Louie backed away, lifting a forepaw innocent of claw tips.
“Sorry, boy. I’m a little nervous.”
Just do it, Temple told herself.
Temple tapped the familiar number in Minneapolis and waited for the ring. On Saturday her father and brothers would be off doing man things, like attending her nephews’ and nieces’ soccer games, performing strange rituals with their heads buried in vehicle motors, and sitting in battered wooden motorboats on lakes, pestering fish while mosquitoes pestered them.

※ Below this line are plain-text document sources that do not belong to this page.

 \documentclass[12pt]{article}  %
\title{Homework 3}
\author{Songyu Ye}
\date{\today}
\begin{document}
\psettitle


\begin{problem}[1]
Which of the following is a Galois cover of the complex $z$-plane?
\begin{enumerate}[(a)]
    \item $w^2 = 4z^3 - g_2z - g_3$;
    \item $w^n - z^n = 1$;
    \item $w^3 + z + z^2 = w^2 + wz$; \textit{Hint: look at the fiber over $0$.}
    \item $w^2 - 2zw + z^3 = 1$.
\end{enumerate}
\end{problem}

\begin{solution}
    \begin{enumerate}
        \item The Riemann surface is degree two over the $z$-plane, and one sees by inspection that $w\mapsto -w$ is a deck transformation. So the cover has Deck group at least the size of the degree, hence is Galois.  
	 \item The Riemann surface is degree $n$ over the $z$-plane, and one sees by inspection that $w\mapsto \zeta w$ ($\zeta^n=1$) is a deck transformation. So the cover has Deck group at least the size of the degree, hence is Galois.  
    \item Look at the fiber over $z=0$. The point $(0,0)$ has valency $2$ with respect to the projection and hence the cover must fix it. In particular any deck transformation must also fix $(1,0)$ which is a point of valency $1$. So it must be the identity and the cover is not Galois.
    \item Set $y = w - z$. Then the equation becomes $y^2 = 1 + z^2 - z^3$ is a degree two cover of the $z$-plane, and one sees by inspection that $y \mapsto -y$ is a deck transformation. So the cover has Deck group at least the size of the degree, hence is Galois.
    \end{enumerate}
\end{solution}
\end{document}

Karen Barr should be home alone now, maybe doing accounts for her antique mall stand or … baking oatmeal-raisin cookies. Temple had such a sudden craving for those warm, homemade oatmeal-raisin cookies, her stomach spasmed and her mouth watered.
These autonomic system flare-ups were ridiculous. She called home every few weeks, but … But she hadn’t been back to visit since coming to Las Vegas.

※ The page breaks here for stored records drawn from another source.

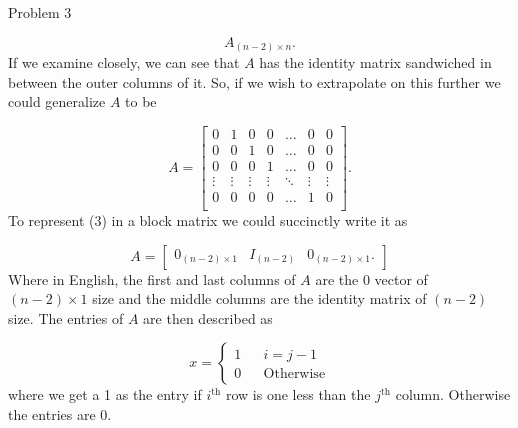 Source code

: \begin{problem}{Problem 3}
\begin{highlight}[Solution]
        \begin{equation}
            A_{(n - 2) \times n}.
        \end{equation}
        If we examine closely, we can see that $A$ has the identity matrix sandwiched in between the outer columns of it. So, if we wish to extrapolate on this further we could generalize $A$ to be

        \begin{equation}
            A = 
            \begin{bmatrix}
                0 & 1 & 0 & 0 & \dots & 0 & 0 \\
                0 & 0 & 1 & 0 & \dots & 0 & 0 \\
                0 & 0 & 0 & 1 & \dots & 0 & 0 \\
                \vdots & \vdots & \vdots & \vdots & \ddots & \vdots & \vdots \\
                0 & 0 & 0 & 0 & \dots & 1 & 0 \\
            \end{bmatrix}.
        \end{equation}
        To represent (3) in a block matrix we could succinctly write it as 

        \begin{equation}
            A =
            \begin{bmatrix}
                0_{(n-2)\times 1} & I_{(n-2)} & 0_{(n - 2) \times 1}.
            \end{bmatrix}
        \end{equation}
        Where in English, the first and last columns of $A$ are the 0 vector of $(n - 2) \times 1$ size and the middle columns are the identity matrix of $(n - 2)$ size. The entries of $A$ are then
        described as 

        \begin{equation}
            x = \left\{
                \begin{aligned}
                    1 & & i = j - 1 \\
                    0 & & \text{Otherwise} 
                \end{aligned}
            \right.
        \end{equation}
        where we get a 1 as the entry if $i^{\text{th}}$ row is one less than the $j^{\text{th}}$ column. Otherwise the entries are 0.
    \end{highlight}
\end{problem}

“Temple,” her mother’s voice hummed into her overheated ear. “I thought that might be you.”
“Hi, Mom. How are you all doing?”
“Fine. The weather is warming up, so all the boys are out. We had hardly any snow this winter.”
“I never thought global warming would hit Minnesota.”
“So what’s new in your world? Triple-digit heat numbers yet?”
“Not yet. Luckily, you don’t have to shovel sweat. And it’s a dry heat in this climate.”
“I guess there’s no prying you out of Sin City.”
Good. Her mom had given Temple an out from this awkward conversation.
“There probably is, Mom,” she said. “I was thinking about coming up.”
“That’s wonderful! Any special reason?”
“One.”
“You’re not changing jobs?”
“Nooo…” Temple could have said she was changing boyfriends, but she knew better than to drop the fiancé bomb right away. “I do have someone I want you to meet.”
“Someone?” Her mother’s voice was suddenly guarded. “Kit said you were the social butterfly of the Strip.”
“What? Kit said that? When did you talk to Aunt Kit?”
“A lot of times. Temple. We are sisters.”
“So you two talk about me?”
“Sometimes.”
“And?”
“She said you’d really settled into that over-the-top city. That you had some key clients and a lot of friends. She particularly mentioned a big Italian family named Fontana that had given you a lot of PR commissions. I was so glad to hear that.”
Oh, Aunt Kit, you devil you. Her mother was imagining a “Mamma Mia knows best” clan when the sophisticated Fontanas were Vegas venue owners and more like the Sopranos, but in a good way.
Obviously, Kit hadn’t mentioned she herself had recently married the eldest of the mob of dreamy Fontana brothers. Their dark Italian good looks, attired in pale Ermenegildo Zegna designer suits, had become a Vegas brand for smooth, single, and sexy.
Temple understood why her aunt had kept mum with Karen. Kit had been a New York City single until sixty and then had married a younger man. Aldo Fontana was a much younger man. If Temple didn’t have her own guy, she’d consider her aunt an ideal role model.
“Well, I’m used to having big brothers,” Temple said, thinking of her hulking outdoorsy four, “and there are ten Fontana brothers.”
“Mamma mia. Those Italians do reproduce! But I’m glad you still have ‘older brothers’ to take you under their wings.”
“Sometimes, Mom. I take them under my wing.”
Sometimes family couldn’t see you as independent and grown up, particularly if you were the youngest and only daughter of five.
“Say, speaking of big families,” Temple said, “I never did find out why you and Dad had so many of us. A little out of step with the ‘small footprint’ philosophy of the times, although I’ve seen my birth footprint and it was tiny.”
“Oh.” A pause. “I suppose it was because we really wanted a daughter.”
“You mean you were holding out for a girl the way families always used to hold out for a boy?”
“Yes.”
“Way more liberated of you than I suspected, Mom.”
“Thank you. I think. So who is this someone you want us to meet?”
“Well, duh. My fiancé.”
A really long pause. The family had met Max, but had not been so enamored as Temple. No one could have been as enamored as much as Temple at that point, but her family would have resented anyone who’d take her out of the Twin Cities, especially to someplace as glitzy as Vegas.